Using this complementation assay, we detected a stimulation of processing of fraction 24 by wheat germ extract containing recombinant HBP (data not shown) and by extract prepared from a S.cerevisiae strain expressing recombinant HBP from the ATG at position 105 (see Materials and methods). Addition of extract prepared from S.cerevisiae expressing HBP stimulated processing 2.6‐fold (Figure 5A, lane 7), whereas no significant increase was observed with control yeast extract (lane 12), indicating that the presence of recombinant HBP in the extract contributed to processing. This was confirmed by the observation that inclusion of wtHP competitor RNA (lane 8), but not mutHP competitor RNA (lane 9), reduced processing to the level of processing obtained with fraction 24 alone. In contrast, product formation in the presence of control extract was not affected by the addition of either kind of competitor RNA (lanes 13 and 14). As expected, neither of the two yeast extracts showed any processing activity on its own (lanes 6 and 11).

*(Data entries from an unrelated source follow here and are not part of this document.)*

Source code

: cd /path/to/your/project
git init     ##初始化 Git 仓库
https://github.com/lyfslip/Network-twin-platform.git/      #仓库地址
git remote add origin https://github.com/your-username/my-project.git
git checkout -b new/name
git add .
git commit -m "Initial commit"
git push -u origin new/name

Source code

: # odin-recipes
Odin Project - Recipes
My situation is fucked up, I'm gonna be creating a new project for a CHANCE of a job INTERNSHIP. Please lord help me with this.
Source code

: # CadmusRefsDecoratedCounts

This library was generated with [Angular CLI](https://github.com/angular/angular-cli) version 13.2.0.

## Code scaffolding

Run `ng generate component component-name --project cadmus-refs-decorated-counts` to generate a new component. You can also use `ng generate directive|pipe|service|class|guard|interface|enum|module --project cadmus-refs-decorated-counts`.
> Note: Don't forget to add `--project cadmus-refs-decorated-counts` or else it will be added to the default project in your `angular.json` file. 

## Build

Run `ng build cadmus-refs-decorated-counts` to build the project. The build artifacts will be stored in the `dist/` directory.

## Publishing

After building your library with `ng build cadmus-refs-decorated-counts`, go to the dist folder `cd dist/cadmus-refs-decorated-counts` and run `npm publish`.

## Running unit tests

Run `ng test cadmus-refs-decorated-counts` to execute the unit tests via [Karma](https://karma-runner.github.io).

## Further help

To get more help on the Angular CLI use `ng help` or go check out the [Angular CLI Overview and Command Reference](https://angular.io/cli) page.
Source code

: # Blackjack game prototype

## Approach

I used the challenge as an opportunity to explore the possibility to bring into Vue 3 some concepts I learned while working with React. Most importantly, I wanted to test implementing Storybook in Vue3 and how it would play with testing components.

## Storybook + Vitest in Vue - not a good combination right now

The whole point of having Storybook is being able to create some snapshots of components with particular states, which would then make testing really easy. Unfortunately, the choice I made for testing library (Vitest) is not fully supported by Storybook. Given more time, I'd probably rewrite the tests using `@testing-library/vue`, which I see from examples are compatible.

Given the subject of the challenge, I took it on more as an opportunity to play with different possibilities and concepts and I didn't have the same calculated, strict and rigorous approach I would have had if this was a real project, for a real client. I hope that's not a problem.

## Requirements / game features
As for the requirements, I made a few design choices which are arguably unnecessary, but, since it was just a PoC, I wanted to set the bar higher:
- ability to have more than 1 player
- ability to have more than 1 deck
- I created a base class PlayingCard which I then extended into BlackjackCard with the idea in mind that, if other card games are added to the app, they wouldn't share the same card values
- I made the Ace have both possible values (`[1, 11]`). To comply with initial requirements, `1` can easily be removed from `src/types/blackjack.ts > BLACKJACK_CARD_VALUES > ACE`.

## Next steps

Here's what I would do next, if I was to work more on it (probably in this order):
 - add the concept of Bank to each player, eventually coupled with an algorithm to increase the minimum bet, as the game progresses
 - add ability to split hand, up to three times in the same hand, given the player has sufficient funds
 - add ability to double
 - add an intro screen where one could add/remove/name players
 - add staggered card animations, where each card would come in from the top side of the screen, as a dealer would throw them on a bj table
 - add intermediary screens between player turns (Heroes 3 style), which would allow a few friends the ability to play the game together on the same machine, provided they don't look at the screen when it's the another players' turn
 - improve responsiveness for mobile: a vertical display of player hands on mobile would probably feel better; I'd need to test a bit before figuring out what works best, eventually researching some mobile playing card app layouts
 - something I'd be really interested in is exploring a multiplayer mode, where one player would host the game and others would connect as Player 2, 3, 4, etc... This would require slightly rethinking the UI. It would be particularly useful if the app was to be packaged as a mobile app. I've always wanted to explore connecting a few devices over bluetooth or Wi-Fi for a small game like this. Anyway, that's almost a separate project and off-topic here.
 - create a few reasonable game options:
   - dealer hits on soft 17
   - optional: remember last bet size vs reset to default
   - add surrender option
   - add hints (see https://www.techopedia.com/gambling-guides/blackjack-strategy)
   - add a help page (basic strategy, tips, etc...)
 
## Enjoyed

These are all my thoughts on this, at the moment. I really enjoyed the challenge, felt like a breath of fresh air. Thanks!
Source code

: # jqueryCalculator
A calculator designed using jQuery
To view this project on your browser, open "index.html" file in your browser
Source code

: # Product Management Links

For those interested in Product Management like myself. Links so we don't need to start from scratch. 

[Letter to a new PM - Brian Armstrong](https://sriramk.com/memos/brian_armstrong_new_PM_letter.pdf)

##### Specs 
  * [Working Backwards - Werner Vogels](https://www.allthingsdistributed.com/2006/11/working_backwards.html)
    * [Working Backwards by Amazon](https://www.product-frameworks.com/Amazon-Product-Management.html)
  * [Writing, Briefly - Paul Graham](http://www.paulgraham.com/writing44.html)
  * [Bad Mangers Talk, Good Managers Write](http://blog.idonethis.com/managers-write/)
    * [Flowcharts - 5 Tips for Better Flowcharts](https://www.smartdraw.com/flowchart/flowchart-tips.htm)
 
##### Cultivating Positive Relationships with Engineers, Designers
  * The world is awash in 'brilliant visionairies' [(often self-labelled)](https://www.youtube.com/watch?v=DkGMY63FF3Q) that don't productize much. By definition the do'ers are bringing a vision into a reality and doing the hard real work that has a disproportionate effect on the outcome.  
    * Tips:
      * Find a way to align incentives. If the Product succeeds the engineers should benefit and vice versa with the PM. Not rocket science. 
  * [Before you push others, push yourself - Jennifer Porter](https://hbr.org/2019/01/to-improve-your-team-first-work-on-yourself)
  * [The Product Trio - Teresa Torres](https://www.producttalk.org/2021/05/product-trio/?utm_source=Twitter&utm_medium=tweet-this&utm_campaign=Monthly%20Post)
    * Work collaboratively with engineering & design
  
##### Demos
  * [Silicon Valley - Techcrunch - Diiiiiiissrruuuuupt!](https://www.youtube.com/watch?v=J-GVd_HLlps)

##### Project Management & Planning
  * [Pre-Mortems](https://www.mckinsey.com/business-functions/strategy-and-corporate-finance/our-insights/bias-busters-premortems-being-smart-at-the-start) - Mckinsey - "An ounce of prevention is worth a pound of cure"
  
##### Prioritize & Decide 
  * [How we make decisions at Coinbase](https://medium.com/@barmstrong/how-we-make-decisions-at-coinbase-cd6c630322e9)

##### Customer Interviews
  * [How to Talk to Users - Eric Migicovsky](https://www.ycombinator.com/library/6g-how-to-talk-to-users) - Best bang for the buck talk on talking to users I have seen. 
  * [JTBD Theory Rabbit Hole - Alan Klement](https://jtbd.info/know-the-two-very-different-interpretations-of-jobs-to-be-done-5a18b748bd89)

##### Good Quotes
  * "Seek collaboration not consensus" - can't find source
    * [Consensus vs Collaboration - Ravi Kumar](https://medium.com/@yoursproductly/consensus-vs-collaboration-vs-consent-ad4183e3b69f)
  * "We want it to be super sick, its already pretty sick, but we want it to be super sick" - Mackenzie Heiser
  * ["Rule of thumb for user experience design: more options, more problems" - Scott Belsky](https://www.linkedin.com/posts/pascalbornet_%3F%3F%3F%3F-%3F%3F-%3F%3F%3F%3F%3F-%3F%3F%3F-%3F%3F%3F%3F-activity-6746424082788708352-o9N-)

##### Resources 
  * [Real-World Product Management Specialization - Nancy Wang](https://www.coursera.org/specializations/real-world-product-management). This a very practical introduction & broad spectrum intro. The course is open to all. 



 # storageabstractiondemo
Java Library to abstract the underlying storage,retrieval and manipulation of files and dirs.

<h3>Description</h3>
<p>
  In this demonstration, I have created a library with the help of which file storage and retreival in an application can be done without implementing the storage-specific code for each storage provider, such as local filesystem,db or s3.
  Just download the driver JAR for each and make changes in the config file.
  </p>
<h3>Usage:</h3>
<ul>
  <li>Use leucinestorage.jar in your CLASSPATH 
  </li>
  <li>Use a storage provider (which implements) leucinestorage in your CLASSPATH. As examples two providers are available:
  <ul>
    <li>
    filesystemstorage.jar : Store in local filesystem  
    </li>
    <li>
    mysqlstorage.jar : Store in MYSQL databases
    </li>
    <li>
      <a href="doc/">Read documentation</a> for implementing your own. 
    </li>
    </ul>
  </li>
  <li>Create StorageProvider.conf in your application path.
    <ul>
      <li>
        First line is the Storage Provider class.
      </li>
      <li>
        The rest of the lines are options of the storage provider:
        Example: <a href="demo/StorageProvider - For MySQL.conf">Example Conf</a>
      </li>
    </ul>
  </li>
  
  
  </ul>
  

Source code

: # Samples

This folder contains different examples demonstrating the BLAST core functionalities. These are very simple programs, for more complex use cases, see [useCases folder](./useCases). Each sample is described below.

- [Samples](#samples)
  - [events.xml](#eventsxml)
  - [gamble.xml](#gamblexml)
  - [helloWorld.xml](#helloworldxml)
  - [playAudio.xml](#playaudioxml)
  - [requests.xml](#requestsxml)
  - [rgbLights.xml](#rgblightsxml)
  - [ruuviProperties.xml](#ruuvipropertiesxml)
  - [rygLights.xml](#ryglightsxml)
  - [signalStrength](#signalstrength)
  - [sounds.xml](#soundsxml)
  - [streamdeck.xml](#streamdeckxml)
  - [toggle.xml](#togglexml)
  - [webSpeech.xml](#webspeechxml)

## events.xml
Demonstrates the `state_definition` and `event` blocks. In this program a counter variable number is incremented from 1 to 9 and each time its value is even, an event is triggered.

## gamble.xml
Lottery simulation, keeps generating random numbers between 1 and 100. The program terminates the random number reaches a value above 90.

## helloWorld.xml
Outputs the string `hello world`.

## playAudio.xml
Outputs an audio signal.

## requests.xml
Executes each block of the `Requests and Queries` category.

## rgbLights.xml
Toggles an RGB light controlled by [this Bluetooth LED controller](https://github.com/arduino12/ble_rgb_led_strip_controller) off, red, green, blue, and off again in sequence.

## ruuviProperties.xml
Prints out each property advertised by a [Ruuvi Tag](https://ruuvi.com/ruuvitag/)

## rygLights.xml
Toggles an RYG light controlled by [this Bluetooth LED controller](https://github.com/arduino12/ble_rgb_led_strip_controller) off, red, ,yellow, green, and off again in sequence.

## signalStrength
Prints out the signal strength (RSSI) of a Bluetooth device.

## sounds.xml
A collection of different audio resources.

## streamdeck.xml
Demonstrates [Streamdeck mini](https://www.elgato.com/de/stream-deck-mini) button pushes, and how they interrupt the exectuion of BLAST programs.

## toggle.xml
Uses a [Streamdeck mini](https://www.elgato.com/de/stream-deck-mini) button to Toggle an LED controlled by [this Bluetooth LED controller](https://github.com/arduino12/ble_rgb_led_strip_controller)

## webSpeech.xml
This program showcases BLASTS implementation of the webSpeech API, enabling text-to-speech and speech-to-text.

In another series of experiments, we depleted K21 extract of HBP using biotinylated wtHP RNA and streptavidin–agarose (A.Schaller and B.Müller, unpublished results). This led to an ∼6‐fold reduction in processing activity (Figure 6A, lanes 1 and 2; quantitated in Figure 6B), and mixing of HBP‐depleted with untreated extract showed that the depleted extract did not inhibit processing (lane 3). A 3.7‐fold stimulation of processing could be achieved using the HBF‐containing MonoQ fraction 20 (lane 14) already used in the above experiment. A 3‐fold stimulation was obtained with an enriched preparation of bovine HBP (lane 10) and, more importantly, a 2‐fold stimulation was also achieved with an identically fractionated preparation of recombinant HBP from cDNA‐expressing S.cerevesiae strain BJ5465/pFMM5 (lane 6). Very similar effects were obtained in three separate experiments (Figure 6B) and in additional experiments which are not shown. With all three sources of HBP, this stimulation was prevented by inclusion of wtHP (Figure 6A, lanes 7, 11 and 15), but not mutHP competitor RNA (lanes 8, 12 and 16). These experiments demonstrate that recombinant HBP produced in S.cerevisiae is functional in histone pre‐mRNA processing.

Figure 6.

Complementation of histone RNA 3′ processing in nuclear extract depleted of HBP using biotinylated histone hairpin RNA with enriched recombinant HBP. (A) Processing reactions were performed and analysed by denaturing gel electrophoresis as described in Materials and methods. Reactions contained 2.5 μl of K21 nuclear extract (3.1 mg/ml) (lane 1) or 2.5 μl of nuclear extract depleted of HBP with biotinylated histone hairpin RNA as described in Materials and methods (1.8 mg/ml) (lanes 2–4, 6–8, 10–12 and 14–16). Incubations of reactions in lanes 2 and 4 were without further addition. The reaction in lane 3 was supplemented with 2.5 μl of K21 nuclear extract. Reactions in lanes 6–8 were supplemented with 4.3 μl of recombinant human HBP enriched from BJ5465/pFMM5 (0.25 mg/ml) by ion exchange chromatography as described in Materials and methods. Reactions in lanes 10–12 were supplemented with 4.3 μl of HBP enriched from calf thymus (1.1 mg/ml) as described in Materials and methods. Reactions in lanes 14–16 were supplemented with 4.3 μl of K21 MonoQ fraction 20 used in Figure 5. In addition, reactions in lanes 7, 11 and 15 were supplemented with 2.5 pmol of unlabelled wtHP competitor RNA and reactions in lanes 8, 12 and 16 with 2.5 pmol of unlabelled mutHP competitor RNA. In lanes 5, 9 and 13, 4.3 μl of the respective BJ5465/pFMM5, calf thymus and K21 MonoQ fractions were tested on their own. Molecular weight marker M is pBR322 DNA cleaved with HpaII. (B) Reactions of three independent experiments performed as described above were quantitated using a phosphorimager and the percentage of processed H4 RNA molecules is shown. Processing reactions contained as indicated: nxt, K21 nuclear extract; dHBP nxt, HBP‐depleted nuclear extract; Sc, recombinant HBP enriched from BJ5465/pFMM5; Ct, HBP enriched from calf thymus; MQ, MonoQ fraction 20; wtHP, wtHP competitor RNA; mutHP, mutHP competitor RNA. Results from the experiment in (A) are shown as white bars. For simplicity, only the mean (4.2%) of the two incubations with HBP‐depleted nuclear extract in (A), lanes 2 and 4 is shown (lane 2, 4.1%; lane 4, 4.3%).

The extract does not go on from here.